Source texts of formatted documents
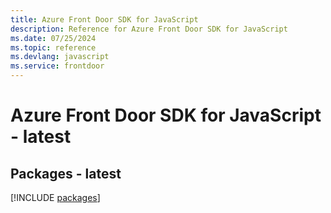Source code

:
 ```yaml
---
title: Azure Front Door SDK for JavaScript
description: Reference for Azure Front Door SDK for JavaScript
ms.date: 07/25/2024
ms.topic: reference
ms.devlang: javascript
ms.service: frontdoor
---
```

# Azure Front Door SDK for JavaScript - latest
## Packages - latest
[!INCLUDE [packages](front-door-index.md)]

Problem ->
Every line above is to be duplicated exactly; no picture should be carried over.

Worked solution ->
Source code

:
 ```yaml
---
title: Azure Front Door SDK for JavaScript
description: Reference for Azure Front Door SDK for JavaScript
ms.date: 07/25/2024
ms.topic: reference
ms.devlang: javascript
ms.service: frontdoor
---
```

# Azure Front Door SDK for JavaScript - latest
## Packages - latest
[!INCLUDE [packages](front-door-index.md)]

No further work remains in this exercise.